Levi Cooper is a Senior Lecturer in Bar-Ilan University’s Faculty of Law and an expert in the interface between Jewish law and Hasidism.
Originally from Australia, he has held research positions at Oxford and the Max Planck Institute.
His scholarship focuses on legal history and the interplay between Jewish legal writing and broader cultural contexts.
Dr. Cooper explores how Jewish law has evolved through dialogue with intellectual and social movements, providing a nuanced perspective on the historical development of Halakha and its diverse expressions across different Jewish communities.
Lecture Abstract:
Flora (Farha) Sassoon was a remarkable woman. Born in Mumbai in 1856 to a wealthy Baghdadi family, she married Suleiman David Sassoon and later headed the Mumbai branch of the Sassoon enterprise. Flora was renowned for her business acumen, piety, and scholarship. A 1936 Australian obituary called her “one of the world’s most learned women.” This project analyses her international correspondence with rabbis on matters of Jewish law.

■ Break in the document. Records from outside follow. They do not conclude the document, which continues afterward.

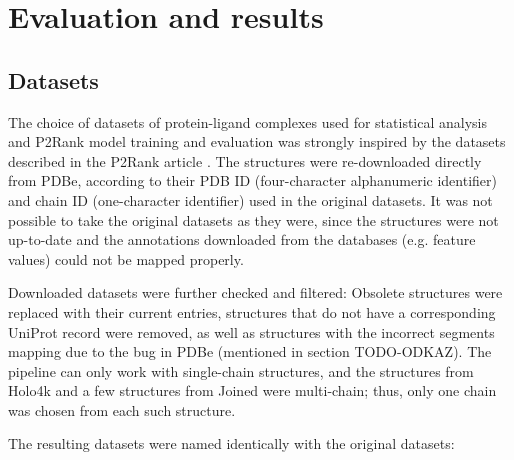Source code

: \chapter{Evaluation and results}


\section{Datasets}


The choice of datasets of protein-ligand complexes used for statistical analysis and P2Rank model training and evaluation was strongly inspired by the datasets described in the P2Rank article \cite{p2rank1}. The structures were re-downloaded directly from PDBe, according to their PDB ID (four-character alphanumeric identifier) and chain ID (one-character identifier) used in the original datasets. It was not possible to take the original datasets as they were, since the structures were not up-to-date and the annotations downloaded from the databases (e.g. feature values) could not be mapped properly.

Downloaded datasets were further checked and filtered: Obsolete structures were replaced with their current entries, structures that do not have a corresponding UniProt record were removed, as well as  structures with the incorrect segments mapping due to the bug in PDBe (mentioned in section TODO-ODKAZ). The pipeline can only work with single-chain structures, and the structures from Holo4k and a few structures from Joined were multi-chain; thus, only one chain was chosen from each such structure.


The resulting datasets were named identically with the original datasets:

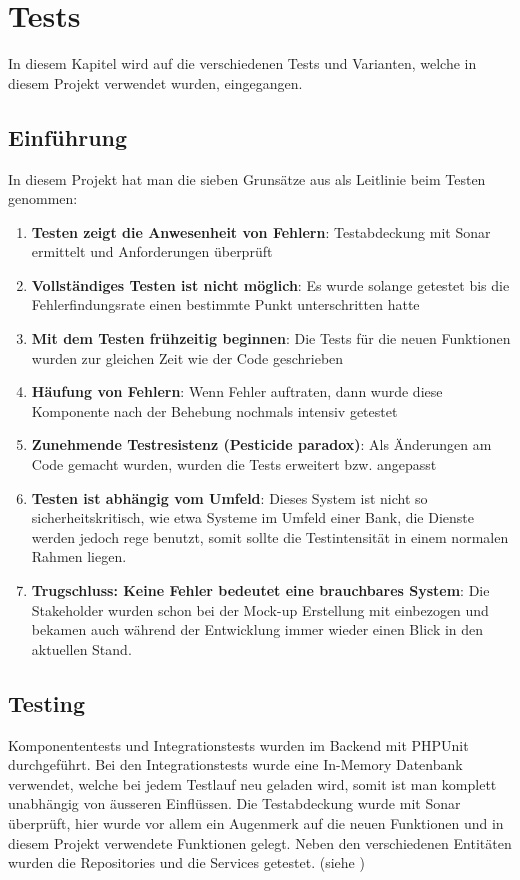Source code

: %
%

\chapter{Tests}\label{chap.tests} 
In diesem Kapitel wird auf die verschiedenen Tests und Varianten, welche in diesem Projekt verwendet wurden, eingegangen.

\section{Einführung}
In diesem Projekt hat man die sieben Grunsätze aus \cite{test_soft_book} als Leitlinie beim Testen genommen:
\begin{enumerate}
\item \textbf{Testen zeigt die Anwesenheit von Fehlern}: Testabdeckung mit Sonar ermittelt und Anforderungen überprüft
\item \textbf{Vollständiges Testen ist nicht möglich}: Es wurde solange getestet bis die Fehlerfindungsrate einen bestimmte Punkt unterschritten hatte
\item \textbf{Mit dem Testen frühzeitig beginnen}: Die Tests für die neuen Funktionen wurden zur gleichen Zeit wie der Code geschrieben
\item \textbf{Häufung von Fehlern}: Wenn Fehler auftraten, dann wurde diese Komponente nach der Behebung nochmals intensiv getestet
\item \textbf{Zunehmende Testresistenz (Pesticide paradox)}: Als Änderungen am Code gemacht wurden, wurden die Tests erweitert bzw. angepasst
\item \textbf{Testen ist abhängig vom Umfeld}: Dieses System ist nicht so sicherheitskritisch, wie etwa Systeme im Umfeld einer Bank, die Dienste werden jedoch rege benutzt, somit sollte die Testintensität in einem normalen Rahmen liegen.
\item \textbf{Trugschluss: Keine Fehler bedeutet eine brauchbares System}: Die Stakeholder wurden schon bei der Mock-up Erstellung mit einbezogen und bekamen auch während der Entwicklung immer wieder einen Blick in den aktuellen Stand.
\end{enumerate}

\section{Testing}
Komponententests und Integrationstests wurden im Backend mit PHPUnit durchgeführt. Bei den Integrationstests wurde eine In-Memory Datenbank verwendet, welche bei jedem Testlauf neu geladen wird, somit ist man komplett unabhängig von äusseren Einflüssen. Die Testabdeckung wurde mit Sonar überprüft, hier wurde vor allem ein Augenmerk auf die neuen Funktionen und in diesem Projekt verwendete Funktionen gelegt. Neben den verschiedenen Entitäten wurden die Repositories und die Services getestet. (siehe \cite{test_soft_book})

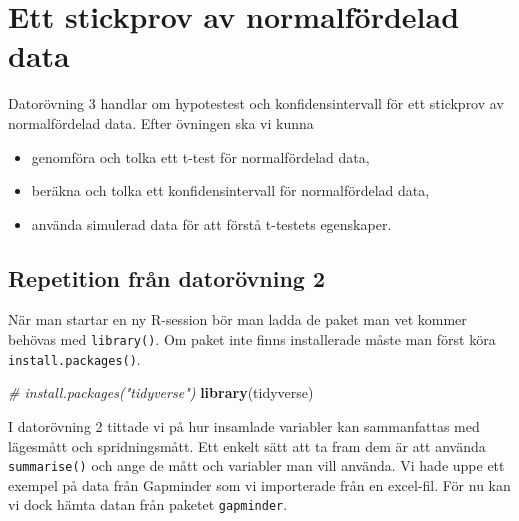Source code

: \documentclass[
]{book}
\newenvironment{Shaded}{\begin{snugshade}}{\end{snugshade}}
\newcommand{\CommentTok}[1]{\textcolor[rgb]{0.56,0.35,0.01}{\textit{#1}}}
\newcommand{\FunctionTok}[1]{\textcolor[rgb]{0.13,0.29,0.53}{\textbf{#1}}}
\newcommand{\NormalTok}[1]{#1}
\providecommand{\tightlist}{%
  \setlength{\itemsep}{0pt}\setlength{\parskip}{0pt}}
\theoremstyle{definition}
\theoremstyle{definition}
\theoremstyle{definition}
\theoremstyle{definition}
\theoremstyle{remark}
\begin{document}
\chapter{Ett stickprov av normalfördelad data}\label{ett-stickprov-av-normalfuxf6rdelad-data}

Datorövning 3 handlar om hypotestest och konfidensintervall för ett stickprov av normalfördelad data. Efter övningen ska vi kunna

\begin{itemize}
\tightlist
\item
  genomföra och tolka ett t-test för normalfördelad data,
\item
  beräkna och tolka ett konfidensintervall för normalfördelad data,
\item
  använda simulerad data för att förstå t-testets egenskaper.
\end{itemize}

\section{Repetition från datorövning 2}\label{repetition-fruxe5n-datoruxf6vning-2}

När man startar en ny R-session bör man ladda de paket man vet kommer behövas med \texttt{library()}. Om paket inte finns installerade måste man först köra \texttt{install.packages()}.

\begin{Shaded}
\begin{Highlighting}[]
\CommentTok{\# install.packages("tidyverse")}
\FunctionTok{library}\NormalTok{(tidyverse)}
\end{Highlighting}
\end{Shaded}

I datorövning 2 tittade vi på hur insamlade variabler kan sammanfattas med lägesmått och spridningsmått. Ett enkelt sätt att ta fram dem är att använda \texttt{summarise()} och ange de mått och variabler man vill använda. Vi hade uppe ett exempel på data från Gapminder som vi importerade från en excel-fil. För nu kan vi dock hämta datan från paketet \texttt{gapminder}.
\end{document}
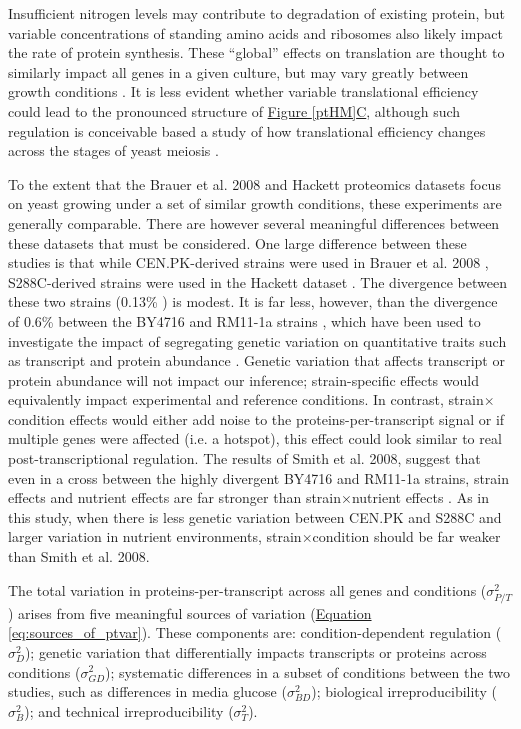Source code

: Insufficient nitrogen levels may contribute to degradation of existing protein, but variable concentrations of standing amino acids and ribosomes also likely impact the rate of protein synthesis. These ``global'' effects on translation are thought to similarly impact all genes in a given culture, but may vary greatly between growth conditions \cite{Klumpp:2009ic}. It is less evident whether variable translational efficiency could lead to the pronounced structure of \hyperref[ptHM]{Figure \ref{ptHM}C}, although such regulation is conceivable based a study of how translational efficiency changes across the stages of yeast meiosis \cite{Brar:2012ig}. 

To the extent that the Brauer et al. 2008 and Hackett proteomics datasets focus on yeast growing under a set of similar growth conditions, these experiments are generally comparable. There are however several meaningful differences between these datasets that must be considered. One large difference between these studies is that while CEN.PK-derived strains were used in Brauer et al. 2008 \cite{vanDijkenJP:2000er}, S288C-derived strains were used in the Hackett dataset \cite{Winston:1995io}. The divergence between these two strains (0.13\% \cite{Schacherer:2007ck}) is modest. It is far less, however, than the divergence of 0.6\% between the BY4716 and RM11-1a strains \cite{Foss:2007ej}, which have been used to investigate the impact of segregating genetic variation on quantitative traits such as transcript and protein abundance \cite{Brem:2005gh, Foss:2007ej}. Genetic variation that affects transcript or protein abundance will not impact our inference; strain-specific effects would equivalently impact experimental and reference conditions. In contrast, strain$\times$condition effects would either add noise to the proteins-per-transcript signal or if multiple genes were affected (i.e. a hotspot), this effect could look similar to real post-transcriptional regulation. The results of Smith et al. 2008, suggest that even in a cross between the highly divergent BY4716 and RM11-1a strains, strain effects and nutrient effects are far stronger than strain$\times$nutrient effects \cite{Smith:2008vy}. As in this study, when there is less genetic variation between CEN.PK and S288C and larger variation in nutrient environments, strain$\times$condition should be far weaker than Smith et al. 2008.

The total variation in proteins-per-transcript across all genes and conditions ($\sigma^{2}_{P/T}$) arises from five meaningful sources of variation (\hyperref[eq:sources_of_ptvar]{Equation \ref{eq:sources_of_ptvar}}). These components are: condition-dependent regulation ($\sigma^{2}_{D}$); genetic variation that differentially impacts transcripts or proteins across conditions ($\sigma^{2}_{GD}$); systematic differences in a subset of conditions between the two studies, such as differences in media glucose ($\sigma^{2}_{BD}$); biological irreproducibility ($\sigma^{2}_{B}$); and technical irreproducibility ($\sigma^{2}_{T}$).

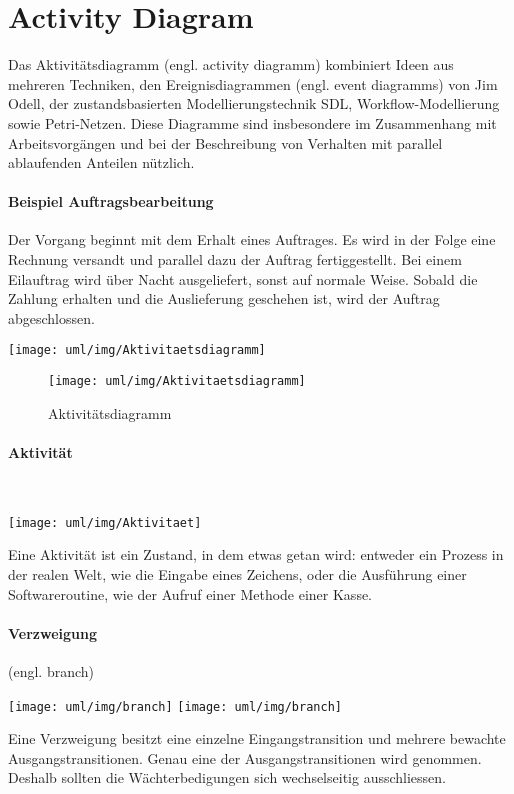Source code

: \begin{minipage}[c]{0.45\linewidth}
\section{Activity Diagram}
Das Aktivit\"atsdiagramm (engl. activity diagramm) kombiniert Ideen aus
mehreren Techniken, den
Ereignisdiagrammen (engl. event diagramms) von Jim Odell, der zustandsbasierten
Modellierungstechnik SDL, Workflow-Modellierung sowie Petri-Netzen. Diese
Diagramme sind
insbesondere im Zusammenhang mit Arbeitsvorg\"angen und bei der Beschreibung
von Verhalten mit
parallel ablaufenden Anteilen n\"utzlich.
\paragraph{Beispiel Auftragsbearbeitung}
Der Vorgang beginnt mit dem Erhalt eines Auftrages.
Es wird in der Folge eine Rechnung versandt und
parallel dazu der Auftrag
fertiggestellt. Bei einem Eilauftrag wird \"uber Nacht ausgeliefert,
sonst auf normale Weise.
Sobald die Zahlung erhalten und die Auslieferung geschehen ist,
wird der Auftrag abgeschlossen.
\ifslides
\begin{center}
\texttt{[image: uml/img/Aktivitaetsdiagramm]}
\end{center}
\else
\begin{figure}[H]
\begin{center}
\texttt{[image: uml/img/Aktivitaetsdiagramm]}
\caption{Aktivitätsdiagramm}
\end{center}
\end{figure}
\fi
%
\newpage
\paragraph{Aktivit\"at}\ \\[2ex]
\begin{minipage}[c]{0.28\linewidth}
\texttt{[image: uml/img/Aktivitaet]}
\end{minipage}
\begin{minipage}[c]{0.7\linewidth}
Eine Aktivit\"at ist ein Zustand, in dem etwas getan wird: entweder ein
Prozess in der realen Welt, wie die Eingabe eines Zeichens, oder die Ausf\"uhrung
einer Softwareroutine, wie der Aufruf einer Methode einer Kasse.
\end{minipage}
%
\paragraph{Verzweigung} (engl. branch)\\[2ex]
\begin{minipage}[c]{0.49\linewidth}
\ifslides
\texttt{[image: uml/img/branch]}
\else
\texttt{[image: uml/img/branch]}
\fi
\end{minipage}
\begin{minipage}[c]{0.5\linewidth}
Eine Verzweigung besitzt eine einzelne Eingangstransition
und mehrere bewachte Ausgangstransitionen. Genau eine der
Ausgangstransitionen wird genommen. Deshalb sollten die
W\"achterbedigungen sich wechselseitig ausschliessen.
\end{minipage}
%
\newslide

\end{minipage}
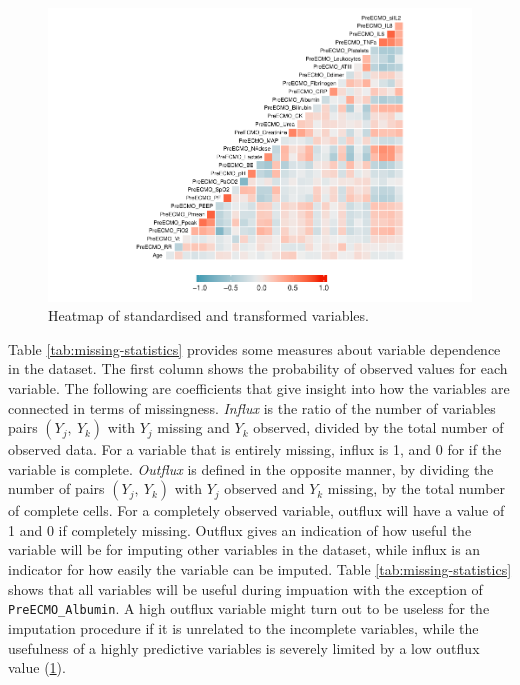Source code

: \documentclass[12pt,]{article}
\begin{document}
\begin{figure}[H]

{\centering \includegraphics[width=1\linewidth]{figure/graphics-unnamed-chunk-10-1} 

}

\caption{\label{fig:heatmap-standardised}Heatmap of standardised and transformed variables.}\label{fig:unnamed-chunk-10}
\end{figure}

Table \ref{tab:missing-statistics} provides some measures about variable
dependence in the dataset. The first column shows the probability of
observed values for each variable. The following are coefficients that
give insight into how the variables are connected in terms of
missingness. \emph{Influx} is the ratio of the number of variables pairs
\((Y_j, ~Y_k)\) with \(Y_j\) missing and \(Y_k\) observed, divided by
the total number of observed data. For a variable that is entirely
missing, influx is 1, and 0 for if the variable is complete.
\emph{Outflux} is defined in the opposite manner, by dividing the number
of pairs \((Y_j, ~Y_k)\) with \(Y_j\) observed and \(Y_k\) missing, by
the total number of complete cells. For a completely observed variable,
outflux will have a value of 1 and 0 if completely missing. Outflux
gives an indication of how useful the variable will be for imputing
other variables in the dataset, while influx is an indicator for how
easily the variable can be imputed. Table \ref{tab:missing-statistics}
shows that all variables will be useful during impuation with the
exception of \texttt{PreECMO\_Albumin}. A high outflux variable might
turn out to be useless for the imputation procedure if it is unrelated
to the incomplete variables, while the usefulness of a highly predictive
variables is severely limited by a low outflux value
(\protect\hyperlink{ref-van_buuren_flexible_2012}{1}).
\end{document}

Research into rabbinic responsa has focused on rabbis’ responsa and their spheres of influence, rarely examining those who posed legal questions from afar. This project is methodologically innovative, shifting focus from rabbis to those asking questions in Jewish law. Questioners seek answers to specific legal problems, but they also shape the legal agenda by prompting rabbis to address specific issues, and they even informally validate rabbinic authority through their choice of whom to consult. This is particularly significant in legal systems that do not have binding hierarchical structures, such as Jewish law.
Flora sent questions from Mumbai to rabbis in Iraq, Jerusalem, Syria, and England. Her correspondence travelled via the Persian Gulf and then overland. Her letters to England made their way up the Red Sea and on through the Suez Canal. Approximately one hundred letters have been identified. Rabbis responded with respect for Flora’s learning and admiration for her piety. They knew she consulted multiple rabbis simultaneously and sometimes asked her to relay colleagues’ responses, making Flora a central node in the rabbinic network, and facilitating religio-cultural exchange across the Indian Ocean and beyond.
By focusing on Flora’s questions rather than rabbinic responses, this project recovers the legal voice of an extraordinary nineteenth-century woman who played a unique role in the transfer and development of Jewish legal knowledge across the Indian Ocean.